In the century and more since Sinclair, there have always been muck-rakers in America, laying bare frauds and poisons in the food supply and quackery in the market for prescription drugs. A classic example was Arthur Kallet and F. J. Schlink’s bestseller from 1933, the memorably titled 100,000,000 Guinea Pigs: Dangers in everyday foods, drugs, and cosmetics. Kallet and Schlink argued that there were terrors lurking everywhere in American food and drugs: the unwitting consumer was being used as a guinea pig for quack drugs, fake antiseptics, insecticides and preservatives. “The hamburger habit”, they wrote, “is just about as safe as walking in an orchard while the arsenic spray is being applied and about as safe as getting your meat out of a garbage can standing in the hot sun.” More recent prophets of doom include Ralph Nader, who lambasted sugary breakfast cereals in the 1970s, and Eric Schlosser, whose brilliant Fast Food Nation (2001) included the killer detail that hamburger meat sometimes contained “irradiated feces”.

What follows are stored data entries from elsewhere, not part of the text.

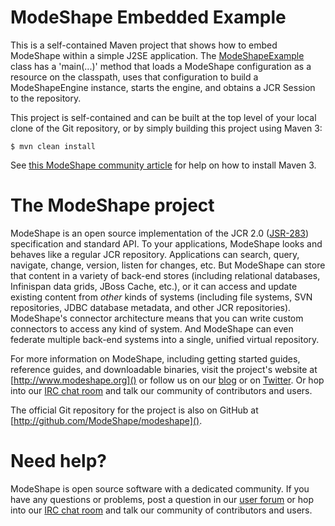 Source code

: # ModeShape Embedded Example

This is a self-contained Maven project that shows how to embed 
ModeShape within a simple J2SE application. The 
[ModeShapeExample](modeshape-embedded-example/src/main/java/org/modeshape/example/embedded/ModeShapeExample.java) class has a 'main(...)' method that loads a ModeShape configuration 
as a resource on the classpath, uses that configuration to build a 
ModeShapeEngine instance, starts the engine, and obtains a JCR Session 
to the repository.

This project is self-contained and can be built at the top level 
of your local clone of the Git repository, or by simply building 
this project using Maven 3:

    $ mvn clean install

See [this ModeShape community article](http://community.jboss.org/wiki/ModeShapeandMaven) 
for help on how to install Maven 3.

# The ModeShape project

ModeShape is an open source implementation of the JCR 2.0 
([JSR-283](http://www.jcp.org/en/jsr/detail?id=283])) specification and 
standard API. To your applications, ModeShape looks and behaves like a 
regular JCR repository. Applications can search, query, navigate, change, 
version, listen for changes, etc. But ModeShape can store that content 
in a variety of back-end stores (including relational databases, Infinispan 
data grids, JBoss Cache, etc.), or it can access and update existing content 
from *other* kinds of systems (including file systems, SVN repositories, 
JDBC database metadata, and other JCR repositories). ModeShape's connector 
architecture means that you can write custom connectors to access any 
kind of system. And ModeShape can even federate multiple back-end systems 
into a single, unified virtual repository.

For more information on ModeShape, including getting started guides, 
reference guides, and downloadable binaries, visit the project's website 
at [http://www.modeshape.org]() or follow us on our [blog](http://modeshape.wordpress.org) 
or on [Twitter](http://twitter.com/modeshape). Or hop into our 
[IRC chat room](http://www.jboss.org/modeshape/chat) and talk our community 
of contributors and users.

The official Git repository for the project is also on GitHub at 
[http://github.com/ModeShape/modeshape]().

# Need help?

ModeShape is open source software with a dedicated community. If you have 
any questions or problems, post a question in our 
[user forum](http://community.jboss.org/en/modeshape) or hop into our 
[IRC chat room](http://www.jboss.org/modeshape/chat) and talk our 
community of contributors and users.
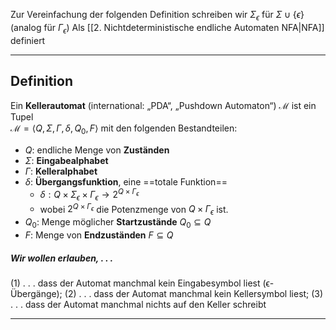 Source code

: Zur Vereinfachung der folgenden Definition schreiben wir $\Sigma_\epsilon$ für $\Sigma \cup \{\epsilon\}$ (analog für $\Gamma_\epsilon$)
Als [[2. Nichtdeterministische endliche Automaten NFA|NFA]] definiert

---
## Definition
Ein **Kellerautomat** (international: „PDA“, „Pushdown Automaton“) $\mathcal{M}$ ist ein Tupel  
$\mathcal{M} = \langle Q, \Sigma, \Gamma, \delta, Q_0, F \rangle$ mit den folgenden Bestandteilen:

- $Q$: endliche Menge von **Zuständen**  
- $\Sigma$: **Eingabealphabet**  
- $\Gamma$: **Kelleralphabet**  
- $\delta$: **Übergangsfunktion**, eine ==totale Funktion==  
	- $\delta: Q \times \Sigma_\epsilon \times \Gamma_\epsilon \to 2^{Q \times \Gamma_\epsilon}$
	- wobei $2^{Q \times \Gamma_\epsilon}$ die Potenzmenge von $Q \times \Gamma_\epsilon$ ist.
- $Q_0$: Menge möglicher **Startzustände** $Q_0 \subseteq Q$  
- $F$: Menge von **Endzuständen** $F \subseteq Q$

##### Wir wollen erlauben, . . .
(1) . . . dass der Automat manchmal kein Eingabesymbol liest (ϵ-Übergänge);
(2) . . . dass der Automat manchmal kein Kellersymbol liest;
(3) . . . dass der Automat manchmal nichts auf den Keller schreibt

---
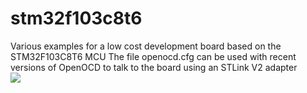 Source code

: # stm32f103c8t6
Various examples for a low cost development board based on the STM32F103C8T6 MCU
The file openocd.cfg can be used with recent versions of OpenOCD to talk to the
board using an STLink V2 adapter
<br>
<img src="board.jpeg">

The point of muck-raking is to shock and therefore act as a spur to action, though this may play out in ways the author does not anticipate. Sinclair had hoped that, in exposing the inhumane working conditions of the meatpackers, The Jungle would lead to a socialist revolution. The novel concludes with the words “CHICAGO WILL BE OURS!”. Most readers, however, seem to have missed the message about the suffering of the workers and the virtues of cooperative labour, instead fixating on the unhygienic way in which their meat was produced. The Jungle was one factor that contributed to the passage of the overdue Pure Food and Drug Act in 1906, but, as Sinclair famously commented, “I aimed at the public’s heart and by accident hit its stomach”.